Source texts of formatted documents:
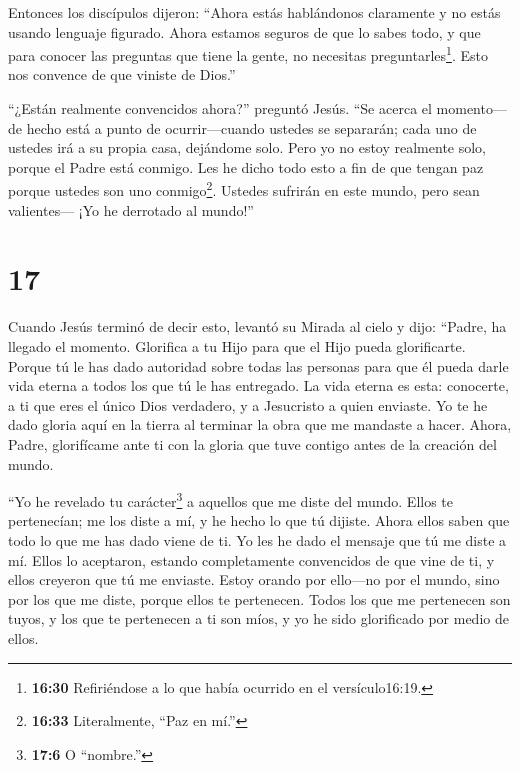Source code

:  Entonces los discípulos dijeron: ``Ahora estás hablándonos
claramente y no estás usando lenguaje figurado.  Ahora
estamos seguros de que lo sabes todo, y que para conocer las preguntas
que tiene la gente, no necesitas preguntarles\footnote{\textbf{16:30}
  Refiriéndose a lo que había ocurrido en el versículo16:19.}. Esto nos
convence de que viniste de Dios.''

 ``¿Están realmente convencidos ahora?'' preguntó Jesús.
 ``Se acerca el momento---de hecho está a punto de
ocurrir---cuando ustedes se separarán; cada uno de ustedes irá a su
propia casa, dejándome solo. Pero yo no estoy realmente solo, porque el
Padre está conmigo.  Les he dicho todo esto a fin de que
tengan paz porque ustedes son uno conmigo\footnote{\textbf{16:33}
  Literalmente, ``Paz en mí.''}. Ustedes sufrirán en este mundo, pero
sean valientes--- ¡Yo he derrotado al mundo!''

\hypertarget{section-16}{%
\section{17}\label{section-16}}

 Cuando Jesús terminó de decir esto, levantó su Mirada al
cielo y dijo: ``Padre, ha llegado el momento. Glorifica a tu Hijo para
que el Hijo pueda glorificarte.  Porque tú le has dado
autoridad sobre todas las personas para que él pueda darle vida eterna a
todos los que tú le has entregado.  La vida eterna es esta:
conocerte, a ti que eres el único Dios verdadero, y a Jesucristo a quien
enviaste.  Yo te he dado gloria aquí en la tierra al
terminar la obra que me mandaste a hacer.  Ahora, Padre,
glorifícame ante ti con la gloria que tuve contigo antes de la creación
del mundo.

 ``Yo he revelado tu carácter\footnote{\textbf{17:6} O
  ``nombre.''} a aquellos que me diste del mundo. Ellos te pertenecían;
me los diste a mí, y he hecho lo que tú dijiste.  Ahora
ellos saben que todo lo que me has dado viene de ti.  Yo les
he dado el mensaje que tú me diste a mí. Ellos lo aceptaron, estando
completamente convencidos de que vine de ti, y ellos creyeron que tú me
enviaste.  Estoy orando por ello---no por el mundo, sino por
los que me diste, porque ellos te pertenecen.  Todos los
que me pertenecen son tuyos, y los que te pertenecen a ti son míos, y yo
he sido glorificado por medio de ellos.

--

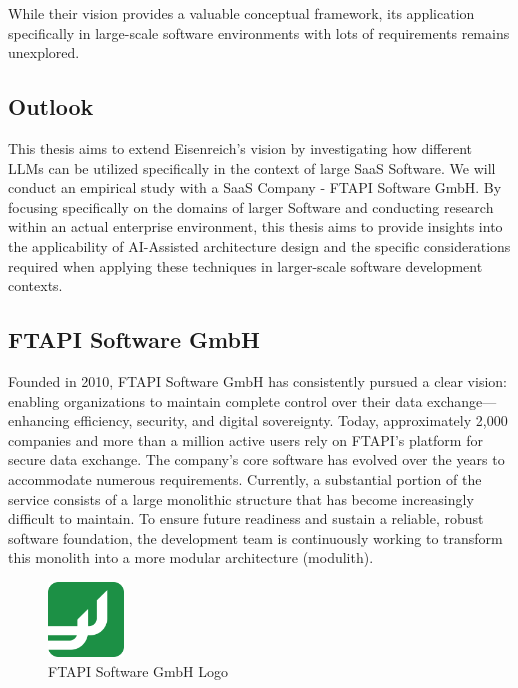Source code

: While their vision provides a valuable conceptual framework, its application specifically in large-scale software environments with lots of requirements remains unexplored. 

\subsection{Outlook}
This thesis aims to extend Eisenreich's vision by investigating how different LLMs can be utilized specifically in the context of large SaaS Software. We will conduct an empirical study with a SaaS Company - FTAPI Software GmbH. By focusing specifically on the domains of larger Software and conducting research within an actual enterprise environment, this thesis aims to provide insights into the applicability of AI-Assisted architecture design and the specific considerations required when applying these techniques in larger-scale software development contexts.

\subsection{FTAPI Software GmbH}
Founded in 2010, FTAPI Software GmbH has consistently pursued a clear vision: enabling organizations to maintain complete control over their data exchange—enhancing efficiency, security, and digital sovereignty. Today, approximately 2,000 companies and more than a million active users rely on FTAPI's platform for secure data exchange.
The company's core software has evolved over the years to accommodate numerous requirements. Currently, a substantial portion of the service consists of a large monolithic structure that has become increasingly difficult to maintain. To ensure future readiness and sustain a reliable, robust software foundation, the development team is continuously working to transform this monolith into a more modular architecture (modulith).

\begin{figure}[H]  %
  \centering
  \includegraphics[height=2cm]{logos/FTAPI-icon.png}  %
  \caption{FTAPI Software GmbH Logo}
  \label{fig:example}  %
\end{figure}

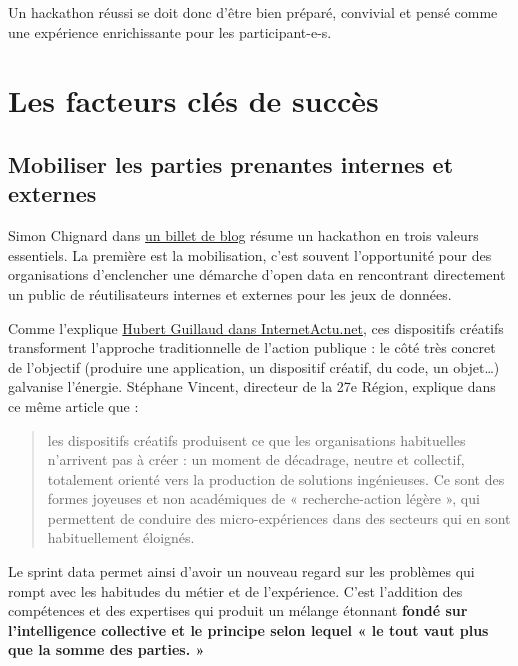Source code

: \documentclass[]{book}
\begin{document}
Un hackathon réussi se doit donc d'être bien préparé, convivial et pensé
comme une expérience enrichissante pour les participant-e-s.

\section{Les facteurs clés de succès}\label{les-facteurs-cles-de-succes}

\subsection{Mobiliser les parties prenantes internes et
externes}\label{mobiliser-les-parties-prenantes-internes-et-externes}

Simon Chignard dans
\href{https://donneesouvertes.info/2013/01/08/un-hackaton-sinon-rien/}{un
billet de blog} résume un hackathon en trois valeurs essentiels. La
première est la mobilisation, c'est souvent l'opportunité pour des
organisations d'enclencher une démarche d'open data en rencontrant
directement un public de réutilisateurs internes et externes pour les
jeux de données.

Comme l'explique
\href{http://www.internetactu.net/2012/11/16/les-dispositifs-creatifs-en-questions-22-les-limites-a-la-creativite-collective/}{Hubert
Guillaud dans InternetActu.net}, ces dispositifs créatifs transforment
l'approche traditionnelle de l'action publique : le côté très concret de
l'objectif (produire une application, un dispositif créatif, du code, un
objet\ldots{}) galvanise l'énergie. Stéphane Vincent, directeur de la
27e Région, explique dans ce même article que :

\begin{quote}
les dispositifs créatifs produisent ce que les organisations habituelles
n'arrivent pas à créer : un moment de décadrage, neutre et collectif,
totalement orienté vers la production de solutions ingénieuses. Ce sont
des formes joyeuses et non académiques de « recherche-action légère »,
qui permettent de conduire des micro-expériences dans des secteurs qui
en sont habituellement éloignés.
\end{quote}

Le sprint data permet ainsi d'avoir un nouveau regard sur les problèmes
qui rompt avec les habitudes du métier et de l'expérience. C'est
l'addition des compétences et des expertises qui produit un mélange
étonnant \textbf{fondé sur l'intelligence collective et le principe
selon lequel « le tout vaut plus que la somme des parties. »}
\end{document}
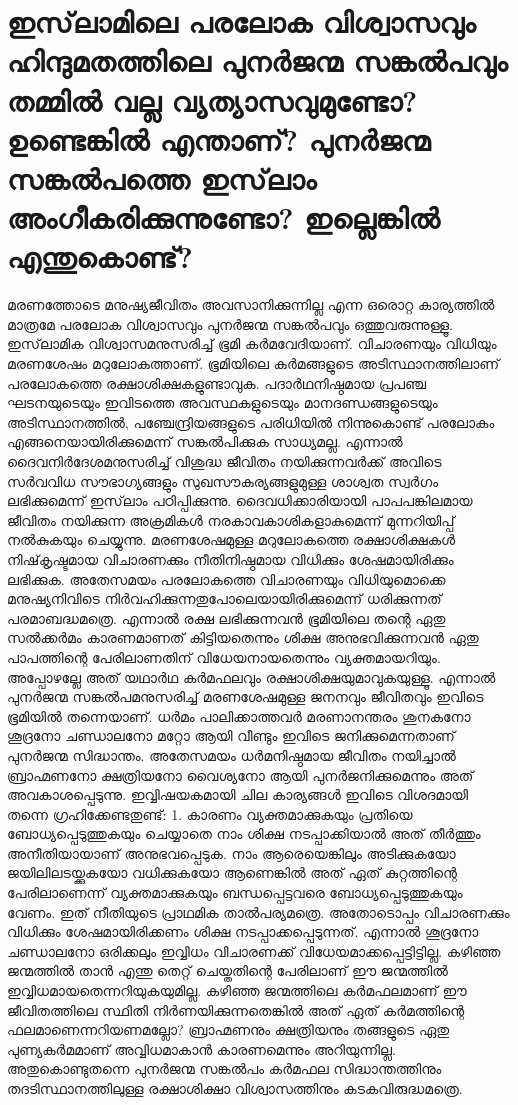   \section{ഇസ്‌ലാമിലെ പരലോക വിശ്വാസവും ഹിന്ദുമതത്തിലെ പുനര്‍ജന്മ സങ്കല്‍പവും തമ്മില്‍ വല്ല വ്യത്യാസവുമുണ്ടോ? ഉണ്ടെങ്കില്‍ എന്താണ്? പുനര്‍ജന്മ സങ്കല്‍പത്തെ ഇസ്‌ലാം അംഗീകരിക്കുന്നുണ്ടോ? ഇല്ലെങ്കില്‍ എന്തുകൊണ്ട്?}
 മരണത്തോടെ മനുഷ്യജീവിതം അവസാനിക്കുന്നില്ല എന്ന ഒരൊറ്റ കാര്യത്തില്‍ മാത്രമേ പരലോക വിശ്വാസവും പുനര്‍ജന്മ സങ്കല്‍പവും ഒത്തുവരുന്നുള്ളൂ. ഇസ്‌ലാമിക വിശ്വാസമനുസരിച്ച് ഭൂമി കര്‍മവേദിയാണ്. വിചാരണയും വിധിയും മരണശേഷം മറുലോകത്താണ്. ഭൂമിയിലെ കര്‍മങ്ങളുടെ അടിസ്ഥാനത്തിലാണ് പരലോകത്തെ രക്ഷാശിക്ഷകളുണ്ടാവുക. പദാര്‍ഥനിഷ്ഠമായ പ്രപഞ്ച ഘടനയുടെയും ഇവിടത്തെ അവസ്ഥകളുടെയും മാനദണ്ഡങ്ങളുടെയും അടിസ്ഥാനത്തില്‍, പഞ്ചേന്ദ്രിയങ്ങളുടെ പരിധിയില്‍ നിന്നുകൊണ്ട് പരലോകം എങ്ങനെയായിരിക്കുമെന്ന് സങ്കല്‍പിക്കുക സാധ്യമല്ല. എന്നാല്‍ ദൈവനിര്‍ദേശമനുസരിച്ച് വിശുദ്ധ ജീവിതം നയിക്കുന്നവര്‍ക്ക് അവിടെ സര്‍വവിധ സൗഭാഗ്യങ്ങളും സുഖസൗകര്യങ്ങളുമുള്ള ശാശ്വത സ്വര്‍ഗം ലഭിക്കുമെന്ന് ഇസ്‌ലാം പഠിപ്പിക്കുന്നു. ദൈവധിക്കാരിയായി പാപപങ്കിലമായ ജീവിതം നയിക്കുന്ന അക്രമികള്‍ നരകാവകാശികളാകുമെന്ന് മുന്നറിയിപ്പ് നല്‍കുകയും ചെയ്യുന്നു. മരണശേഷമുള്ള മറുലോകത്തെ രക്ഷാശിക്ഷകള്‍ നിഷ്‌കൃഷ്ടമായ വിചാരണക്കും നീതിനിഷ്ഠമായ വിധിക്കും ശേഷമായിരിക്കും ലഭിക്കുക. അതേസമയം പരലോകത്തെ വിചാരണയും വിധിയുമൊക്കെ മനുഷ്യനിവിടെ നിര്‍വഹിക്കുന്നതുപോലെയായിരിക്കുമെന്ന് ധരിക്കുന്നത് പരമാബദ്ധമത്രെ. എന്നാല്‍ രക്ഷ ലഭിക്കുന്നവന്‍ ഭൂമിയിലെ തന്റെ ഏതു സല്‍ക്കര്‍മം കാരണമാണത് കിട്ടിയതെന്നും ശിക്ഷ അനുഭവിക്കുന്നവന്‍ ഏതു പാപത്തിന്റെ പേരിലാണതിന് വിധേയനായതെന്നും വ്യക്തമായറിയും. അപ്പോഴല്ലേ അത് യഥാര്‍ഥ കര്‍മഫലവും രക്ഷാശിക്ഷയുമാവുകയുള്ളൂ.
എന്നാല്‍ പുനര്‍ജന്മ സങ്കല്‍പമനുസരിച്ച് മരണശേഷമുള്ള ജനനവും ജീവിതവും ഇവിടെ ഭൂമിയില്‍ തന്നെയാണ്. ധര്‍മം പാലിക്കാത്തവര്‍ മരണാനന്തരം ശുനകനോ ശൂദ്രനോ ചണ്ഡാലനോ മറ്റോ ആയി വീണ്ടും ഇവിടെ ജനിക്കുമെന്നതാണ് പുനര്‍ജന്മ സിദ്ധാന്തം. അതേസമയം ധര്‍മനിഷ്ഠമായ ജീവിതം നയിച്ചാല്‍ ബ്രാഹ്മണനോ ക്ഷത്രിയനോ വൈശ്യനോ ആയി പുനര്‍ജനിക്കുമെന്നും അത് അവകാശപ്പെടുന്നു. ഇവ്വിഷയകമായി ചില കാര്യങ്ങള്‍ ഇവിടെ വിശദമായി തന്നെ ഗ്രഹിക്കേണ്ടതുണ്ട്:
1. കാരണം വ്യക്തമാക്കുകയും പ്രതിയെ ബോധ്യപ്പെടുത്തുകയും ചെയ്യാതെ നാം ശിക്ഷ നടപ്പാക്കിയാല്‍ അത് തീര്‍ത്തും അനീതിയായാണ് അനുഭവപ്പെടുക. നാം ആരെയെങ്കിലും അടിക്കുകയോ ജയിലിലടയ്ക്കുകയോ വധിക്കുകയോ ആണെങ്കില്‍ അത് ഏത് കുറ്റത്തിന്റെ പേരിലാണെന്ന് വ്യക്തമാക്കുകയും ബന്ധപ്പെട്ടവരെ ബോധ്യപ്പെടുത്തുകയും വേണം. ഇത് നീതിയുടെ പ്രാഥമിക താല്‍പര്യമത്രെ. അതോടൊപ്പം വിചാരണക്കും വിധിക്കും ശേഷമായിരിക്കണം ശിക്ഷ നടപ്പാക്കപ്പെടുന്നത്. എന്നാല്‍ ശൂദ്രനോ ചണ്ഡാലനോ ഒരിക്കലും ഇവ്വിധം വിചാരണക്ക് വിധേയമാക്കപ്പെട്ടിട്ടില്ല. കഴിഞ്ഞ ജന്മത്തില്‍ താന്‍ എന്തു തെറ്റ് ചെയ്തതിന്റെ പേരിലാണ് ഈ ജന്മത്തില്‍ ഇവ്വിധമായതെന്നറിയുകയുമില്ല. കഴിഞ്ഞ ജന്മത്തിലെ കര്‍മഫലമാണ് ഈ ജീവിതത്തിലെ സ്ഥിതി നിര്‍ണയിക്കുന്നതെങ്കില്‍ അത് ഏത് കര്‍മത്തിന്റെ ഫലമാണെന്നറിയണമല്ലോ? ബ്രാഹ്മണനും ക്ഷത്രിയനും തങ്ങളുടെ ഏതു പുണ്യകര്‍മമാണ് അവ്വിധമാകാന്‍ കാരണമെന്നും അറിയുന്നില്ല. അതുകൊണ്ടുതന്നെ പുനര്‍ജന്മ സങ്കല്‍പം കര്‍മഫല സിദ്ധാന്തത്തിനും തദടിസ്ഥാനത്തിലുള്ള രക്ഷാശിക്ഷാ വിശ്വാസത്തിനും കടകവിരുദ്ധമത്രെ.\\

...

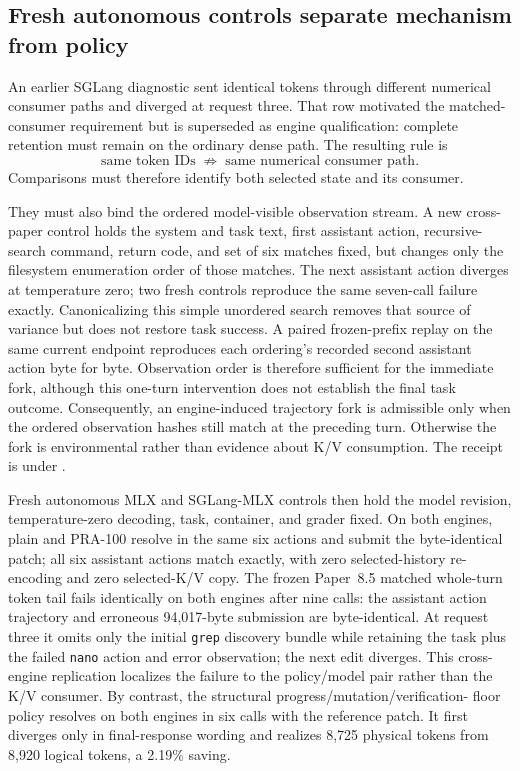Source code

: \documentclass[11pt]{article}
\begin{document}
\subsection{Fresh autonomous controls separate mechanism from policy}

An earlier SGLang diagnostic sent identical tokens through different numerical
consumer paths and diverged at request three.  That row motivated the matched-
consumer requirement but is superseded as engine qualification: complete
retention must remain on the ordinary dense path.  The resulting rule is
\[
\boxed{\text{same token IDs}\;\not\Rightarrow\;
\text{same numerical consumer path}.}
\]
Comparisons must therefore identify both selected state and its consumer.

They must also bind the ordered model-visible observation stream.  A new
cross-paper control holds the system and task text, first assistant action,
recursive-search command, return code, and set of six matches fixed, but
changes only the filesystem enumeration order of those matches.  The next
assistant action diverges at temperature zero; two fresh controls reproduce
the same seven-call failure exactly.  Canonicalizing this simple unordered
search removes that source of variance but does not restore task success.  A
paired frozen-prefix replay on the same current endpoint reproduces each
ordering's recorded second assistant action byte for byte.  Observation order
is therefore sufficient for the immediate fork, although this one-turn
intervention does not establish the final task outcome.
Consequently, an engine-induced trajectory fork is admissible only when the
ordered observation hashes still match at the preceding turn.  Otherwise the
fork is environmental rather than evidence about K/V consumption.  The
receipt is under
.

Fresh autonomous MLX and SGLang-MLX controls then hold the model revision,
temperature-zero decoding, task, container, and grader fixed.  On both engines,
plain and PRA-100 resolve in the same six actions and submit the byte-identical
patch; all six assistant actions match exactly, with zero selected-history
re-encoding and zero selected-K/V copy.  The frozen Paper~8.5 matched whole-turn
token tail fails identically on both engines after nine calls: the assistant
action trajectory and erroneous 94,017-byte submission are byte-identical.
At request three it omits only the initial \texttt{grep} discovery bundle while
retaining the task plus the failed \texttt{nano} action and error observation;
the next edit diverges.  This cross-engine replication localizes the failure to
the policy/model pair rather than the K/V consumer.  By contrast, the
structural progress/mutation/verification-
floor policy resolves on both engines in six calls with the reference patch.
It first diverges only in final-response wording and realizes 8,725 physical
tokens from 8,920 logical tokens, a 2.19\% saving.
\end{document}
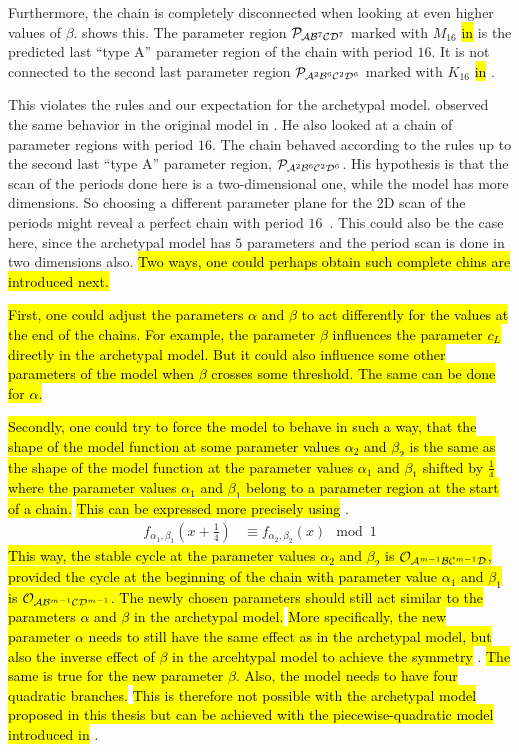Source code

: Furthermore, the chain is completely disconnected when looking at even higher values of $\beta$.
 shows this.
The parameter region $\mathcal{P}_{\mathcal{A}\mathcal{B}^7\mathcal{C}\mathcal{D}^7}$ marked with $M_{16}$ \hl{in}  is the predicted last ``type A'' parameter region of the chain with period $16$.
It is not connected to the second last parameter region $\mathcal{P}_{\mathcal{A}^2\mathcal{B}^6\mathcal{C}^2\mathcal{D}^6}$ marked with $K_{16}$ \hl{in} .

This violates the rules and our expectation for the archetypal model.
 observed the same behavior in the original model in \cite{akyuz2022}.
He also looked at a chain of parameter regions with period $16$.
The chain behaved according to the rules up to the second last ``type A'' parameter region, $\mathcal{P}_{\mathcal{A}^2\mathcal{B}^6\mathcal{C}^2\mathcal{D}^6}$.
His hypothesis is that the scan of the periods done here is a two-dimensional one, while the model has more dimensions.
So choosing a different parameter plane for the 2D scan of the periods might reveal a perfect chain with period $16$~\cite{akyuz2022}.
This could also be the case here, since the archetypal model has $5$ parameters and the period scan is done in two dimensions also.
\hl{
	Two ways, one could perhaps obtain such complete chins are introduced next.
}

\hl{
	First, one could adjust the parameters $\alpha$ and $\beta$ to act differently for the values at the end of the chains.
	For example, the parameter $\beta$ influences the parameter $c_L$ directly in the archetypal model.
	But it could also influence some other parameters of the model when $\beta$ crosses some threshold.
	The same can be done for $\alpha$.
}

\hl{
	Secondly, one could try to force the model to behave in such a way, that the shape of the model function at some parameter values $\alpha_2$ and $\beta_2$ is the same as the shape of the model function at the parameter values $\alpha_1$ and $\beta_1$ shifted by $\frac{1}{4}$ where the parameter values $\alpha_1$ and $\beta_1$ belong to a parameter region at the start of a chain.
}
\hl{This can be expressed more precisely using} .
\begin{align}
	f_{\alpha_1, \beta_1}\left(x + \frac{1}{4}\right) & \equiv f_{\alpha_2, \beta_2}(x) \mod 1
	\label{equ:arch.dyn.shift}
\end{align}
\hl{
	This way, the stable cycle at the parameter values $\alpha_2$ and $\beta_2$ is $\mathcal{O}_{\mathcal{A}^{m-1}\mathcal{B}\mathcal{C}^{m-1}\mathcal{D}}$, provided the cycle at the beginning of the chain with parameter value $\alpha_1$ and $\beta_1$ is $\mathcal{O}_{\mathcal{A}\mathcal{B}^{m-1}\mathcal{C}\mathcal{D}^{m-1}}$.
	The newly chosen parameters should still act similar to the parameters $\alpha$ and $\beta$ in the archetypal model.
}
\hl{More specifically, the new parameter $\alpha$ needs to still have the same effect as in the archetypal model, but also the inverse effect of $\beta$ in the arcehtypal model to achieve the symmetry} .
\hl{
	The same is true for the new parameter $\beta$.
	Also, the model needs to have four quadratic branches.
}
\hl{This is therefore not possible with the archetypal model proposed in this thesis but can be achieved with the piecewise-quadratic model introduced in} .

Problem statement -> Start with the line above that contains "His hypothesis is" and end with the line that contains "So choosing a". Write out those lines exactly, and only those.

Task result ->
His hypothesis is that the scan of the periods done here is a two-dimensional one, while the model has more dimensions.
So choosing a different parameter plane for the 2D scan of the periods might reveal a perfect chain with period $16$~\cite{akyuz2022}.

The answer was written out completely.